Syme había desaparecido. Una mañana no acudió al trabajo: unos cuantos indiferentes
comentaron su ausencia, pero al día siguiente nadie habló de él. Al tercer día entró Winston en el
vestíbulo del Departamento de Registro para mirar el tablón de anuncios. Uno de éstos era una lista
impresa con los miembros del Comité de Ajedrez, al que Syme había pertenecido. La lista era
idéntica a la de antes —nada había sido tachado en ella—, pero contenía un nombre menos. Bastaba
con eso. Syme había dejado de existir. Es más, nunca había existido.

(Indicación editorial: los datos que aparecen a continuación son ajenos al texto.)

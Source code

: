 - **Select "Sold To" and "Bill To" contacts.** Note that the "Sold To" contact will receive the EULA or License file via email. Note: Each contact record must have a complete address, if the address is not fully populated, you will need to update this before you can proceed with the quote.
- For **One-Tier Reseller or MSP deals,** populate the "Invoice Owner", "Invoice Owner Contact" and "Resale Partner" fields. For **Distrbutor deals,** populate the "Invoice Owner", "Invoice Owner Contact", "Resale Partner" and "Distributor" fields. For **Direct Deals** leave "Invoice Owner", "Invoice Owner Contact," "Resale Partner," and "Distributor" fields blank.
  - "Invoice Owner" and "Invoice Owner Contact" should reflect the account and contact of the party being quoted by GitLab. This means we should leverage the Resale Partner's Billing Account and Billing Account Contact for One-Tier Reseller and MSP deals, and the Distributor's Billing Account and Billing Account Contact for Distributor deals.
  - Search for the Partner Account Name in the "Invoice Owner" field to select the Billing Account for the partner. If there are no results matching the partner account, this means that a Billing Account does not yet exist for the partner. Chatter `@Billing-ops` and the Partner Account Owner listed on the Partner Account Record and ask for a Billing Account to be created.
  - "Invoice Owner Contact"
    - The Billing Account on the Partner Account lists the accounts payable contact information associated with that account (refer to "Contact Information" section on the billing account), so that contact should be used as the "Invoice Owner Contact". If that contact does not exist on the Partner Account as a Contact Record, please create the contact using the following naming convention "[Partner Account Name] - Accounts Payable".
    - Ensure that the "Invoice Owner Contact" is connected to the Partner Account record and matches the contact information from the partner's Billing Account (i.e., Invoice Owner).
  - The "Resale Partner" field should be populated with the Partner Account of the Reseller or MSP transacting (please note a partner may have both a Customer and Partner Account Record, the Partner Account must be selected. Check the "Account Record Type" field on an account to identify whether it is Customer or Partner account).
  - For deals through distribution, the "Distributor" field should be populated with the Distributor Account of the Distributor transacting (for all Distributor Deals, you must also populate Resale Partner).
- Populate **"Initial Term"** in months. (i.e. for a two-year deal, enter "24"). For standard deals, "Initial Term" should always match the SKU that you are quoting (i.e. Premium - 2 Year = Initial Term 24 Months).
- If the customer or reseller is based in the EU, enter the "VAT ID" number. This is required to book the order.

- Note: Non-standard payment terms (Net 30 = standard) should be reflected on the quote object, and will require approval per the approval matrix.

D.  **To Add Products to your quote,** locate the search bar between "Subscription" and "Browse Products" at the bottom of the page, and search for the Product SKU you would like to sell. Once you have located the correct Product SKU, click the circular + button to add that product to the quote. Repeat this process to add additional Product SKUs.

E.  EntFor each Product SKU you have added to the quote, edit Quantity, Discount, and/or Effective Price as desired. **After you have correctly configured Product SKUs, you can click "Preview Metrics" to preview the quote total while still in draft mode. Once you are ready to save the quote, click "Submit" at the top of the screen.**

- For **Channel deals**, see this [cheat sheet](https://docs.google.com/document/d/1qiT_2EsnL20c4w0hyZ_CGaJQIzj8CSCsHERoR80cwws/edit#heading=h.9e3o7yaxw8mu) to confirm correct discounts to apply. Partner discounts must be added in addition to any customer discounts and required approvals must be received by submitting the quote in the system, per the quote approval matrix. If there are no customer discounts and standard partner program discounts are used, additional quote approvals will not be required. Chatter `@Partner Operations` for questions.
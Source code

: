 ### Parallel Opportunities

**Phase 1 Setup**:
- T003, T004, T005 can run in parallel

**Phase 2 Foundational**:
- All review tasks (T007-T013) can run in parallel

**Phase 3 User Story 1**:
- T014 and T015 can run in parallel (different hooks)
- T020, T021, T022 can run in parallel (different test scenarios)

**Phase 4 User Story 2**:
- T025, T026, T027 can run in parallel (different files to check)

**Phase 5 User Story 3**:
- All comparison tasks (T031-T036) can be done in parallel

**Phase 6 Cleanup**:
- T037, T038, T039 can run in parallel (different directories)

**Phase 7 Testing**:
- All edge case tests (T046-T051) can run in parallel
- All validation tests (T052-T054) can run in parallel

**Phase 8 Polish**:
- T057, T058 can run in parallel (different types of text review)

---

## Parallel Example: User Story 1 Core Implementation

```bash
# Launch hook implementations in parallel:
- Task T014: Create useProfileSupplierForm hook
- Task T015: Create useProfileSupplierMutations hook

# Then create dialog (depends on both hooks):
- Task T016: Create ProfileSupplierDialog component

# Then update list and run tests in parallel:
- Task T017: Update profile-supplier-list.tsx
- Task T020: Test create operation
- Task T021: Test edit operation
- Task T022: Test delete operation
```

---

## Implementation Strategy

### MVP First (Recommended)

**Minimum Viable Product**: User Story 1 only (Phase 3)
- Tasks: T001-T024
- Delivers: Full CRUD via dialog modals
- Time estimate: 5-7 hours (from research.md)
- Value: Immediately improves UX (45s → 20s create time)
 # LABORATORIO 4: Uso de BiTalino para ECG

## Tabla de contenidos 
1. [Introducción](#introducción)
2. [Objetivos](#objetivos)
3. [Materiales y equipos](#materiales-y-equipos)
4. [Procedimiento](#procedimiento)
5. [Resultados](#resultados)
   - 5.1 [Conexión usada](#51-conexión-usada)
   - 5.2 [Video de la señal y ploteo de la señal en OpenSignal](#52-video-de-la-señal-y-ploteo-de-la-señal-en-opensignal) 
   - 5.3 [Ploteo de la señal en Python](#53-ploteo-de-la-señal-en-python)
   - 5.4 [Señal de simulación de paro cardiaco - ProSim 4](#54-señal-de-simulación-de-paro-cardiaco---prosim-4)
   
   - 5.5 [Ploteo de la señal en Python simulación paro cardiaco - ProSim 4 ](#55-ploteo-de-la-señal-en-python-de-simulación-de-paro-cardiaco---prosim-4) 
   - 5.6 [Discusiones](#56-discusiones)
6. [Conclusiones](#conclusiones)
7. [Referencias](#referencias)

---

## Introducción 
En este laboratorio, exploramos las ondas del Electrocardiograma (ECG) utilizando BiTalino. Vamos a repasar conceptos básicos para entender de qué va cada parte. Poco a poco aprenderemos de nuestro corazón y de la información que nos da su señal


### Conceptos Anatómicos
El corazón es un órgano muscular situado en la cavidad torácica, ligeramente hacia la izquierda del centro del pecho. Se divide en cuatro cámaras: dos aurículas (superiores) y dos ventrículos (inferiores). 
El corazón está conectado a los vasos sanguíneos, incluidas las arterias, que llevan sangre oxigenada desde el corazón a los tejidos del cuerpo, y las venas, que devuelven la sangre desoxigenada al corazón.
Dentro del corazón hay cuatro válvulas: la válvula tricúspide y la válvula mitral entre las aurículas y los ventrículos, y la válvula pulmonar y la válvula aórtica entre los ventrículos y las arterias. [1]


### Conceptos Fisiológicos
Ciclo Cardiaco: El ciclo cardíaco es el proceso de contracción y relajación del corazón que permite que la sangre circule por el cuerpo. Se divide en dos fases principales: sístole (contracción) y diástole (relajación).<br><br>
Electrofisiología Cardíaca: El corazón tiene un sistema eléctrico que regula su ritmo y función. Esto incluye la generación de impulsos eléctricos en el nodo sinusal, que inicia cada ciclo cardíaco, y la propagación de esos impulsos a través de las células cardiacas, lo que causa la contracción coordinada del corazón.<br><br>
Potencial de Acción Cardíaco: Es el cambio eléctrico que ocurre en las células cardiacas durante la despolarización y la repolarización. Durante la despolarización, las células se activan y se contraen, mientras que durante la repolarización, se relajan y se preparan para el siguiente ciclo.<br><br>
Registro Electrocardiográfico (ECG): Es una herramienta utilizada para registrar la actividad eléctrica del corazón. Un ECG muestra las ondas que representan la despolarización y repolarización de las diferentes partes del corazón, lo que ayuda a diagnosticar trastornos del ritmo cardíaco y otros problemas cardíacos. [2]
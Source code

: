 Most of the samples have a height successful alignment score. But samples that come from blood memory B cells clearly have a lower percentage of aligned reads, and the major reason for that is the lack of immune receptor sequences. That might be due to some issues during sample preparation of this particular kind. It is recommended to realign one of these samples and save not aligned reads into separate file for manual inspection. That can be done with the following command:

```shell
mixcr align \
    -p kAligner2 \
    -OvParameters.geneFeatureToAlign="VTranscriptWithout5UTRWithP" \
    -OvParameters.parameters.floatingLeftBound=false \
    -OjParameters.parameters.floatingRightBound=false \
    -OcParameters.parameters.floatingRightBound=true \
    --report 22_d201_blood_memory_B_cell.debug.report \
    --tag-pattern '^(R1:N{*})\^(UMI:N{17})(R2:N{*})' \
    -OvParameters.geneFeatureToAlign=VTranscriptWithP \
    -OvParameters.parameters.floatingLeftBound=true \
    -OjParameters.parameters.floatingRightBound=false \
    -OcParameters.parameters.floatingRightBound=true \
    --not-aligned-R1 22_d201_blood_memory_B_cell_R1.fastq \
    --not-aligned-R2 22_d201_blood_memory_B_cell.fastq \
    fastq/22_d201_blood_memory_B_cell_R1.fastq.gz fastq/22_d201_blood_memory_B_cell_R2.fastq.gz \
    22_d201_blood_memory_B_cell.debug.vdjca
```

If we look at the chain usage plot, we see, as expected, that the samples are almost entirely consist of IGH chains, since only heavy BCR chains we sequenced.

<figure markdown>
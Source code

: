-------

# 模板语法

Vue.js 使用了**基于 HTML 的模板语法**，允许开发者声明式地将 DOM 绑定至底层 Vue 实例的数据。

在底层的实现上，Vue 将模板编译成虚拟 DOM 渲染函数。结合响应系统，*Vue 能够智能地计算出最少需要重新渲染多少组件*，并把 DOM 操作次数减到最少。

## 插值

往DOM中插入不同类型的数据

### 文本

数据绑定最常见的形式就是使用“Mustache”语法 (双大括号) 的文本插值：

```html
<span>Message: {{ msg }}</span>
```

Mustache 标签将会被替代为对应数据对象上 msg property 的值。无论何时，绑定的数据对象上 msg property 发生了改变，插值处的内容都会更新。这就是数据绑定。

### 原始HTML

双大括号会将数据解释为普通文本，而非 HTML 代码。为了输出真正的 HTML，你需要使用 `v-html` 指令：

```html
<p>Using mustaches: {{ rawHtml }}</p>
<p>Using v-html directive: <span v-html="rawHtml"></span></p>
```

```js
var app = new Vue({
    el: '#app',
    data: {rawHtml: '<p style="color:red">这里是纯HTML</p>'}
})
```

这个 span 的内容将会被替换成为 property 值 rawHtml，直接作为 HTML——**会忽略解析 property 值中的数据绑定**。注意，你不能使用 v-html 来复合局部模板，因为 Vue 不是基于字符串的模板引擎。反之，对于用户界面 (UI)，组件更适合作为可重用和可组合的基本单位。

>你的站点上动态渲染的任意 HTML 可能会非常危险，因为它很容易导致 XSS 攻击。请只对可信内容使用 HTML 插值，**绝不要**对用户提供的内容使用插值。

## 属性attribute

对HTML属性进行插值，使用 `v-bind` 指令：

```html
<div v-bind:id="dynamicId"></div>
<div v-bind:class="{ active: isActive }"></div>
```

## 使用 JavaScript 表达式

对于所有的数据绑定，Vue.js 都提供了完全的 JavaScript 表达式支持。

Hacía un calor horrible. En el laberíntico Ministerio las habitaciones sin ventanas y con buena
refrigeración mantenían una temperatura normal, pero en la calle el pavimento echaba humo y el
ambiente del metro a las horas de aglomeración era espantoso. Seguían en pleno hervor los
preparativos para la Semana del Odio y los funcionarios de todos los Ministerios dedicaban a esta
tarea horas extraordinarias. Había que organizar los desfiles, manifestaciones, conferencias,
exposiciones de figuras de cera, programas cinematográficos y de telepantalla, erigir tribunas,
construir efigies, inventar consignas, escribir canciones, extender rumores, falsificar fotografías...
La sección de Julia en el Departamento de Novela había interrumpido su tarea habitual y
confeccionaba una serie de panfletos de atrocidades. Winston, aparte de su trabajo corriente, pasaba
mucho tiempo cada día revisando colecciones del Times y alterando o embelleciendo noticias que
iban a ser citadas en los discursos. Hasta última hora de la noche, cuando las multitudes de los
incultos proles paseaban por las calles, la ciudad presentaba un aspecto febril. Las bombas cohete
caían con más frecuencia que nunca y a veces se percibían allá muy lejos enormes explosiones que
nadie podía explicar y sobre las cuales se esparcían insensatos rumores.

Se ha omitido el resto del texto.